In those days, I was perfectly designed.
The God to whom I prayed
was not a jar, and the backs of vermin gleamed
                    like galaxies. Sometimes I miss
                    how warm it was, swaddled
in shame and marrow-meat.



That my child’s shadow may lengthen.
That causation is banished and love is victorious.
That no water is holier than the lungs it occupies
like annotations. On the stage
of light, the clay of our hands stutter. That after
rain and pestilence, a low blue light
in the structure emptied of horses – your mouth
tipped to another, filling with grain.

Cynthia Dewi Oka is a poet and author of Nomad of Salt and Hard Water (Thread Makes Blanket, 2016). A 2017 and 2015 Pushcart Prize Nominee, her poems have appeared in Guernica, The Massachusetts Review, Meridian, Black Renaissance Noire, Painted Bride Quarterly, Kweli Journal, and others. She is a contributor the anthologies Read Women (Locked Horn Press, 2014), Dismantle (Thread Makes Blanket, 2014), and Revolutionary Mothering: Love on the Frontlines (PM Press, 2016).
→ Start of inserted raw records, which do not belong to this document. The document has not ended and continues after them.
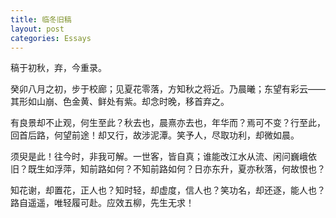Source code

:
 ```yaml
---
title: 临冬旧稿
layout: post
categories: Essays
---
```

稿于初秋，弃，今重录。

癸卯八月之初，步于校廊；见夏花零落，方知秋之将近。乃晨曦；东望有彩云——其形如山崩、色金黄、鲜处有紫。却念时晚，移首弃之。

有良景却不止观，何生至此？秋去也，晨熹亦去也，年华而？焉可不变？行至此，回首后路，何望前途！却又行，故涉泥潭。笑予人，尽取功利，却微如晨。

须臾是此！往今时，非我可解。一世客，皆自真；谁能改江水从流、闲问巍峨依旧？既生如浮萍，知前路如何？不知前路如何？日亦东升，夏亦秋落，何故恨也？

知花谢，却置花，正人也？知时轻，却虚度，信人也？笑功名，却还逐，能人也？路自遥遥，唯轻履可赴。应效五柳，先生无求！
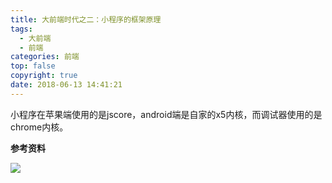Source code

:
 ```yaml
---
title: 大前端时代之二：小程序的框架原理
tags:
  - 大前端
  - 前端
categories: 前端
top: false
copyright: true
date: 2018-06-13 14:41:21
---
```

小程序在苹果端使用的是jscore，android端是自家的x5内核，而调试器使用的是chrome内核。
<!--more-->

**参考资料**
[]()

![](http://oankigr4l.bkt.clouddn.com/wexin.png)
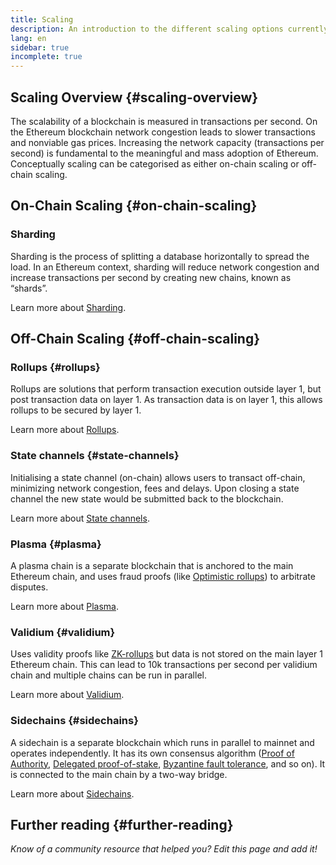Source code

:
 ```yaml
---
title: Scaling
description: An introduction to the different scaling options currently being developed by the Ethereum community.
lang: en
sidebar: true
incomplete: true
---
```


## Scaling Overview {#scaling-overview}

The scalability of a blockchain is measured in transactions per second. On the Ethereum blockchain network congestion leads to slower transactions and nonviable gas prices. Increasing the network capacity (transactions per second) is fundamental to the meaningful and mass adoption of Ethereum. Conceptually scaling can be categorised as either on-chain scaling or off-chain scaling.

## On-Chain Scaling {#on-chain-scaling}

### Sharding

Sharding is the process of splitting a database horizontally to spread the load. In an Ethereum context, sharding will reduce network congestion and increase transactions per second by creating new chains, known as “shards”.

Learn more about [Sharding](/eth2/shard-chains/).

## Off-Chain Scaling {#off-chain-scaling}

### Rollups {#rollups}

Rollups are solutions that perform transaction execution outside layer 1, but post transaction data on layer 1. As transaction data is on layer 1, this allows rollups to be secured by layer 1.

Learn more about [Rollups](/developers/docs/layer-2-scaling/).

### State channels {#state-channels}

Initialising a state channel (on-chain) allows users to transact off-chain, minimizing network congestion, fees and delays. Upon closing a state channel the new state would be submitted back to the blockchain.

Learn more about [State channels](/developers/docs/layer-2-scaling/).

### Plasma {#plasma}

A plasma chain is a separate blockchain that is anchored to the main Ethereum chain, and uses fraud proofs (like [Optimistic rollups](/developers/docs/layer-2-scaling/)) to arbitrate disputes.

Learn more about [Plasma](/developers/docs/layer-2-scaling/).

### Validium {#validium}

Uses validity proofs like [ZK-rollups](/developers/docs/layer-2-scaling/) but data is not stored on the main layer 1 Ethereum chain. This can lead to 10k transactions per second per validium chain and multiple chains can be run in parallel.

Learn more about [Validium](/developers/docs/layer-2-scaling/).

### Sidechains {#sidechains}

A sidechain is a separate blockchain which runs in parallel to mainnet and operates independently. It has its own consensus algorithm ([Proof of Authority](https://en.wikipedia.org/wiki/Proof_of_authority), [Delegated proof-of-stake](https://en.bitcoinwiki.org/wiki/DPoS), [Byzantine fault tolerance](https://decrypt.co/resources/byzantine-fault-tolerance-what-is-it-explained), and so on). It is connected to the main chain by a two-way bridge.

Learn more about [Sidechains](/developers/docs/layer-2-scaling/).

## Further reading {#further-reading}

_Know of a community resource that helped you? Edit this page and add it!_
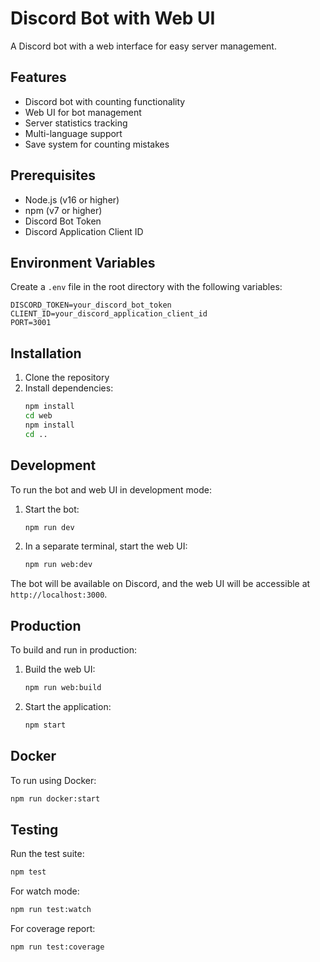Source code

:# Discord Bot with Web UI

A Discord bot with a web interface for easy server management.

## Features

- Discord bot with counting functionality
- Web UI for bot management
- Server statistics tracking
- Multi-language support
- Save system for counting mistakes

## Prerequisites

- Node.js (v16 or higher)
- npm (v7 or higher)
- Discord Bot Token
- Discord Application Client ID

## Environment Variables

Create a `.env` file in the root directory with the following variables:

```
DISCORD_TOKEN=your_discord_bot_token
CLIENT_ID=your_discord_application_client_id
PORT=3001
```

## Installation

1. Clone the repository
2. Install dependencies:
   ```bash
   npm install
   cd web
   npm install
   cd ..
   ```

## Development

To run the bot and web UI in development mode:

1. Start the bot:
   ```bash
   npm run dev
   ```

2. In a separate terminal, start the web UI:
   ```bash
   npm run web:dev
   ```

The bot will be available on Discord, and the web UI will be accessible at `http://localhost:3000`.

## Production

To build and run in production:

1. Build the web UI:
   ```bash
   npm run web:build
   ```

2. Start the application:
   ```bash
   npm start
   ```

## Docker

To run using Docker:

```bash
npm run docker:start
```

## Testing

Run the test suite:

```bash
npm test
```

For watch mode:

```bash
npm run test:watch
```

For coverage report:

```bash
npm run test:coverage
```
Cynthia has been awarded the Fifth Wednesday Journal Editor’s Prize in Poetry, the Leeway Foundation Art and Change Grant, and scholarships from the Voices of Our Nations (VONA) Writing Workshop and the Vermont Studio Center. Originally from Bali, Indonesia, she is the creator of Sanctuary: A Migrant Poetry Workshop for immigrant poets in Philadelphia. Her second book of poems, Salvage, will be available in 2017 from Northwestern University Press.